Par la suite le Lieutenant POULAIN augmenta la capacité des chargeurs de 47 à 97 puis à 122 cartouches, puis en fin de guerre il créa un chargeur à 175 cartouches. La difficulté à laquelle on se heurte au delà de 122 cartouches est la paresse de l'arme qui n'a plus d'énergie pour faire progresser cette masse. Cette difficulté fut détournée par la division du chargeur en 2 parties : une partie inférieure contenant 100 cartouches est entraînée par l'arme; et un chargeur supérieur entraîné par un gros ressort préalablement bandé et se déversant dans le chargeur inférieur au fur et à mesure que celui-ci se vide. Les britanniques inventèrent également un chargeur basé sur le même principe avec une capacité de 400 cartouches mais son poids et sa hauteur le rendirent inutile pour un emploi en avion. 

 

Le chargeur de 47 cartouches pèse 1,890 kg vide et 2,035 kg chargé et le modèle de 97 cartouches pèse 2,280 kg vide et 4,705 kg chargé.

 

 

 

Déflecteur et récupérateur de douilles pour la mitrailleuse Lewis

Système déflecteur d'étuis de cartouches avec sac récupérateur pour la mitrailleuse Lewis aviation.
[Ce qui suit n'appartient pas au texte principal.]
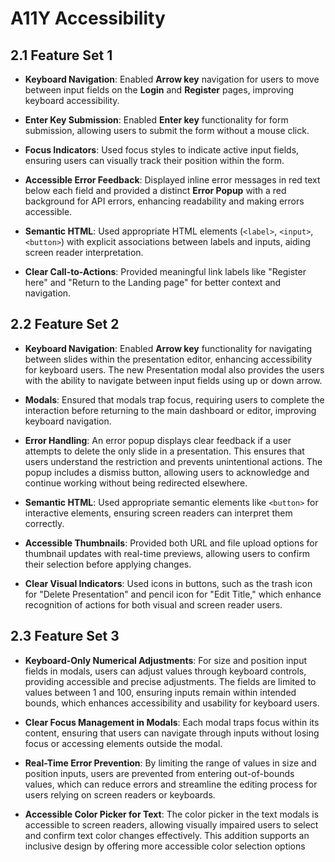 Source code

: # A11Y Accessibility

## 2.1 Feature Set 1

- **Keyboard Navigation**: Enabled **Arrow key** navigation for users to move 
between input fields on the **Login** and **Register** pages, improving keyboard 
accessibility.

- **Enter Key Submission**: Enabled **Enter key** functionality for form 
submission, allowing users to submit the form without a mouse click.

- **Focus Indicators**: Used focus styles to indicate active input fields, 
ensuring users can visually track their position within the form.

- **Accessible Error Feedback**: Displayed inline error messages in red text 
below each field and provided a distinct **Error Popup** with a red background 
for API errors, enhancing readability and making errors accessible.

- **Semantic HTML**: Used appropriate HTML elements (`<label>`, `<input>`, 
`<button>`) with explicit associations between labels and inputs, aiding screen 
reader interpretation.

- **Clear Call-to-Actions**: Provided meaningful link labels like 
"Register here" and "Return to the Landing page" for better context and 
navigation.

## 2.2 Feature Set 2

- **Keyboard Navigation**: Enabled **Arrow key** functionality for navigating 
between slides within the presentation editor, enhancing accessibility for 
keyboard users. The new Presentation modal also provides the users with the
ability to navigate between input fields using up or down arrow.

- **Modals**: Ensured that modals trap focus, requiring users to 
complete the interaction before returning to the main dashboard or editor, 
improving keyboard navigation.

- **Error Handling**: An error popup displays clear feedback if a user 
attempts to delete the only slide in a presentation. This ensures that users 
understand the restriction and prevents unintentional actions. The popup includes a dismiss button, allowing users to acknowledge and continue working without being redirected elsewhere.

- **Semantic HTML**: Used appropriate semantic elements like `<button>` for 
interactive elements, ensuring screen readers can interpret them correctly.

- **Accessible Thumbnails**: Provided both URL and file upload options for 
thumbnail updates with real-time previews, allowing users to confirm their 
selection before applying changes.

- **Clear Visual Indicators**: Used icons in buttons, such as the trash icon 
for "Delete Presentation" and pencil icon for "Edit Title," which enhance 
recognition of actions for both visual and screen reader users.

## 2.3 Feature Set 3

- **Keyboard-Only Numerical Adjustments**: For size and position input fields in
 modals, users can adjust values through keyboard controls, providing accessible
  and precise adjustments. The fields are limited to values between 1 and 100, 
  ensuring inputs remain within intended bounds, which enhances accessibility 
  and usability for keyboard users.

- **Clear Focus Management in Modals**: Each modal traps focus within its 
content, ensuring that users can navigate through inputs without losing focus 
or accessing elements outside the modal.

- **Real-Time Error Prevention**: By limiting the range of values in size and 
position inputs, users are prevented from entering out-of-bounds values, which 
can reduce errors and streamline the editing process for users relying on screen 
readers or keyboards.

- **Accessible Color Picker for Text**: The color picker in the text modals is 
accessible to screen readers, allowing visually impaired users to select and 
confirm text color changes effectively. This addition supports an inclusive 
design by offering more accessible color selection options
Marqué SFA Service des Fabrications de l'Aviation.

Ici le sac a été découpé sur la partie basse. Il est normalement légèrement plus long avec un système de fermeture par crochet et boutons pressions.

Les photos d'époques semblent démontrer que son emploi n'était pas systématique.

 

Colliers de fixation pour mitrailleuse Lewis

Ci-dessous, 2 modèles de collier de fixation pour la mitrailleuse Lewis.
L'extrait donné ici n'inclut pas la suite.